France’s Cattenom power plant is located in the Lorraine region close to the Luxembourg border. France and Belgium already have an iodine pill provision scheme for people living close to the plant. The government in the neighbouring German state of Saarland has also issued every locality in a 25 kilometre radius of Cattenom with its own supplies of iodine.

The plant, which consists of four pressurised water reactors, went online in 1986 and remains one of France’s most productive nuclear reactors. But a series of accidents, which last year culminated in the deaths of two workers, have brought renewed demands for its early closure from France’s neighbours and provoked demonstrations by anti-nuclear groups. In Germany, Cattenom is widely referred to as the “problem” power plant. German media reports said one of its reactors had to be taken off stream last weekend to enable workers to repair a defective pipe system.

“We want to do everything and exert political pressure to ensure that Cattenom is shut down as soon as possible,” said Saarland’s Social Democrat Interior Minister Reinhold Jost this week. In September, French and German anti-nuclear campaigners held a demonstration at Cattenom demanding its immediate closure.

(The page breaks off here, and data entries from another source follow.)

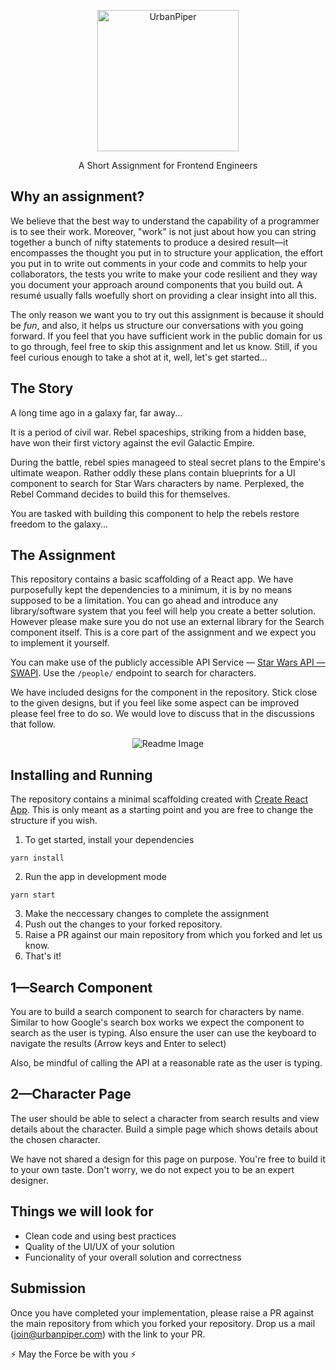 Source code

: <p align="center">
  <img src="https://s3-ap-southeast-1.amazonaws.com/asia.urbanpiper.com/static/frontend/images/logo.svg" alt="UrbanPiper" width="226">
</p>

<p align="center">A Short Assignment for Frontend Engineers</p>

## Why an assignment?
We believe that the best way to understand the capability of a programmer is to see their work. 
Moreover, "work" is not just about how you can string together a bunch of nifty statements to produce a desired result—it encompasses the thought you put in to structure your application, the effort you put in to write out comments in your code and commits to help your collaborators, 
the tests you write to make your code resilient and they way you document your approach around components that you build out. 
A resumé usually falls woefully short on providing a clear insight into all this. 

The only reason we want you to try out this assignment is because it should be _fun_, and also, 
it helps us structure our conversations with you going forward. If you feel that you have sufficient work in the 
public domain for us to go through, feel free to skip this assignment and let us know. 
Still, if you feel curious enough to take a shot at it, well, let's get started...

## The Story
A long time ago in a galaxy far, far away...

It is a period of civil war. Rebel spaceships, striking from a hidden base, have won their first victory against the evil Galactic Empire.

During the battle, rebel spies manageed to steal secret plans to the Empire's ultimate weapon. Rather oddly these plans contain
blueprints for a UI component to search for Star Wars characters by name. Perplexed, the Rebel Command decides to build this for themselves.

You are tasked with building this component to help the rebels restore freedom to the galaxy...

## The Assignment
This repository contains a basic scaffolding of a React app. We have purposefully kept the dependencies to a minimum, 
it is by no means supposed to be a limitation. You can go ahead and introduce any library/software system that you 
feel will help you create a better solution. However please make sure you do not use an external library for the Search component itself. This is a core part of the assignment and we expect you to implement it yourself.

You can make use of the publicly accessible API Service — [Star Wars API — SWAPI](https://swapi.dev/). Use the `/people/` endpoint to search for characters.

We have included designs for the component in the repository. Stick close to the given designs, but if you feel like some aspect can be improved
please feel free to do so. We would love to discuss that in the discussions that follow.

<p align="center">
  <img src="https://user-images.githubusercontent.com/1500309/87780788-0a5b1600-c84d-11ea-8209-6873be1f8b26.png" alt="Readme Image">
</p>


## Installing and Running
The repository contains a minimal scaffolding created with [Create React App](https://github.com/facebook/create-react-app). This is only meant as
a starting point and you are free to change the structure if you wish. 

1. To get started, install your dependencies
```
yarn install
```

2. Run the app in development mode
```
yarn start
```

3. Make the neccessary changes to complete the assignment
4. Push out the changes to your forked repository.
5. Raise a PR against our main repository from which you forked and let us know.
6. That's it!

## 1—Search Component
You are to build a search component to search for characters by name. Similar to how Google's search box works
we expect the component to search as the user is typing. Also ensure the user can use the keyboard to navigate the results (Arrow keys and Enter to select)

Also, be mindful of calling the API at a reasonable rate as the user is typing.

## 2—Character Page
The user should be able to select a character from search results and view details about the character. Build a simple page
which shows details about the chosen character. 

We have not shared a design for this page on purpose. You're free to build it to your own taste. Don't worry, we do not expect you to
be an expert designer.

## Things we will look for
- Clean code and using best practices
- Quality of the UI/UX of your solution
- Funcionality of your overall solution and correctness

## Submission
Once you have completed your implementation, please raise a PR against the main repository from which you forked your repository. 
Drop us a mail (join@urbanpiper.com) with the link to your PR.

:zap: May the Force be with you :zap:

In February 2013 two workers carrying out routine maintenance in a reactor building at Cattenom died after a platform on which they were working became detached and dropped several metres to the floor. Another worker was seriously injured. Two further incidents occurred at the plant three months later.

Germany is hoping that a new French energy bill passed in Paris last week will bring about Cattenom’s closure although the plant is scheduled to stay open until 2050. The new legislation aims to cut the amount of nuclear power on which France relies from 75 to 50 per cent by 2025.

While Cattenom’s fate remains undecided, France is on course to shut down two of its older nuclear reactors in 2016 when a new plant in Flamanville on the Normandy coast comes into operation.